YOUR INSTRUCTIONS — Please copy each line below that contains the string "desc".

----

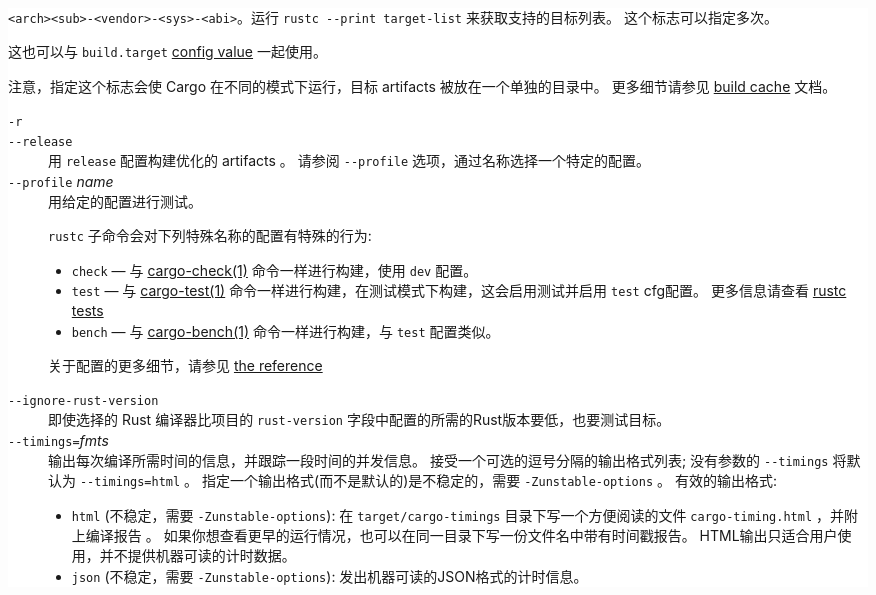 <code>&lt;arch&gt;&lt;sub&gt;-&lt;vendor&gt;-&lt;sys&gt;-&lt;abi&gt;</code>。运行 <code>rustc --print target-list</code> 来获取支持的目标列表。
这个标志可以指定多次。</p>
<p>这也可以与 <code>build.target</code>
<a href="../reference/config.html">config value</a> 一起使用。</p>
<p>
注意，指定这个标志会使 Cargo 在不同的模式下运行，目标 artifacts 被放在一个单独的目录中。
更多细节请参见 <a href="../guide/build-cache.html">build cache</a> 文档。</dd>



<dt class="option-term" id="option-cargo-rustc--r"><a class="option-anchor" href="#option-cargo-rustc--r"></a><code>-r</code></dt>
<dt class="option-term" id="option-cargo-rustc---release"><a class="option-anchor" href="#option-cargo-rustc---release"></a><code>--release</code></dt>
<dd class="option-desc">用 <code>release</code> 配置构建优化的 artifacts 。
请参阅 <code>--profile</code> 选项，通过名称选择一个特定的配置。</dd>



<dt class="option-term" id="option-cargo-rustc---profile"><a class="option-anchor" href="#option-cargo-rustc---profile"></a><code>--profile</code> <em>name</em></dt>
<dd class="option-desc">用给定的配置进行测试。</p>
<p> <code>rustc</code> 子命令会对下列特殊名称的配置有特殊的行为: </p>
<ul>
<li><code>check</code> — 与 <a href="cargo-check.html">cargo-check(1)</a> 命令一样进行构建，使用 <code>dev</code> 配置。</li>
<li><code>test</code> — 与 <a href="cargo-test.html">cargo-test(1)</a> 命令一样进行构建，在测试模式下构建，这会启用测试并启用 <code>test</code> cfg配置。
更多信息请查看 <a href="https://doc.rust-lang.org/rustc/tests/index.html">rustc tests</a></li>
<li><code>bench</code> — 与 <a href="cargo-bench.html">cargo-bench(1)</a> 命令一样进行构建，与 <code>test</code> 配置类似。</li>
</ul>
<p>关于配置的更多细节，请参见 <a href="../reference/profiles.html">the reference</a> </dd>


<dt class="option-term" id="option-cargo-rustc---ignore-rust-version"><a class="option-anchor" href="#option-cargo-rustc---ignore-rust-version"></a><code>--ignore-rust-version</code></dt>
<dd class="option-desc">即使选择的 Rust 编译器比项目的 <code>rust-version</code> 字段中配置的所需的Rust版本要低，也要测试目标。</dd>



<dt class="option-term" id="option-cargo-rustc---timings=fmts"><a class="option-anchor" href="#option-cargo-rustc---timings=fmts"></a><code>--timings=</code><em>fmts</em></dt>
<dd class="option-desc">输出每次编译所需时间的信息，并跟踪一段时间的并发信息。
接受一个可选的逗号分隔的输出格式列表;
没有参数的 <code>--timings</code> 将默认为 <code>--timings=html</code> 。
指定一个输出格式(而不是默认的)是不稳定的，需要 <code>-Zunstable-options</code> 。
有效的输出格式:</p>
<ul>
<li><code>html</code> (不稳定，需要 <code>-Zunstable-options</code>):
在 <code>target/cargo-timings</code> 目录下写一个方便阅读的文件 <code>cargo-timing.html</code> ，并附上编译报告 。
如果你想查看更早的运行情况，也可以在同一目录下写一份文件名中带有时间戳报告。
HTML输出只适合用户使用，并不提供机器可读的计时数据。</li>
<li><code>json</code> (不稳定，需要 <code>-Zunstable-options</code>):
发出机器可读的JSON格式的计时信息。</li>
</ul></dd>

----

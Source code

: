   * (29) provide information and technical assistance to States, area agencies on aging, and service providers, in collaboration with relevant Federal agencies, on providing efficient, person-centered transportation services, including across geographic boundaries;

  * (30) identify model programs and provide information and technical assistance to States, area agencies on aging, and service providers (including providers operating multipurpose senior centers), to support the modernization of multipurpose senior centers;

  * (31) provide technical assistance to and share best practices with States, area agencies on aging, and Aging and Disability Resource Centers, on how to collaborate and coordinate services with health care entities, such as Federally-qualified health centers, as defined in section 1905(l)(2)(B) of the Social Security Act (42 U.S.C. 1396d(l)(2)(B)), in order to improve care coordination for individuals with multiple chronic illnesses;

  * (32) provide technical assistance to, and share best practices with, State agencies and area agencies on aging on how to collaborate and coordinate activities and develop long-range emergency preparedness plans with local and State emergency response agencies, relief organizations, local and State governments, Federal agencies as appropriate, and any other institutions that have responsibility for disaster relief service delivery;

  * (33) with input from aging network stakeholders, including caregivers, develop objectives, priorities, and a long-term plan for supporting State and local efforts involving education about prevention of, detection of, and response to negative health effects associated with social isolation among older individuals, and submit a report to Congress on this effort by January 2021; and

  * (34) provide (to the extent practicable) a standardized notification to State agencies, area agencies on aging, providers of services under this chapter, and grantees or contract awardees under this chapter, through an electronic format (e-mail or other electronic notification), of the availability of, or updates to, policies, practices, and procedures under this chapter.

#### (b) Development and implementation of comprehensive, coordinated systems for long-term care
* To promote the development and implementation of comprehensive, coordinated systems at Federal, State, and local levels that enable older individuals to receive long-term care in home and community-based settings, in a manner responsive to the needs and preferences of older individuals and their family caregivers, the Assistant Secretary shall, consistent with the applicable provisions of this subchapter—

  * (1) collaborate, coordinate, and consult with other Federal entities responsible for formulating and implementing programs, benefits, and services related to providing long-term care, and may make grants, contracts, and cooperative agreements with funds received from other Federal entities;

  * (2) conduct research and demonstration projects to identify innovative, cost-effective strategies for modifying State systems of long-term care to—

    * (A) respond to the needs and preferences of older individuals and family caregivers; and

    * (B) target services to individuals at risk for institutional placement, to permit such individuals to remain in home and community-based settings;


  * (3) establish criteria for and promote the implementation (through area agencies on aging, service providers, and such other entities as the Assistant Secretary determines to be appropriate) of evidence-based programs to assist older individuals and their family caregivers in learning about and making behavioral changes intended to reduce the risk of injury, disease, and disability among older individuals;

----

RESULT OF THIS EXERCISE —
<dd class="option-desc">用 <code>release</code> 配置构建优化的 artifacts 。
<dd class="option-desc">用给定的配置进行测试。</p>
<dd class="option-desc">即使选择的 Rust 编译器比项目的 <code>rust-version</code> 字段中配置的所需的Rust版本要低，也要测试目标。</dd>
<dd class="option-desc">输出每次编译所需时间的信息，并跟踪一段时间的并发信息。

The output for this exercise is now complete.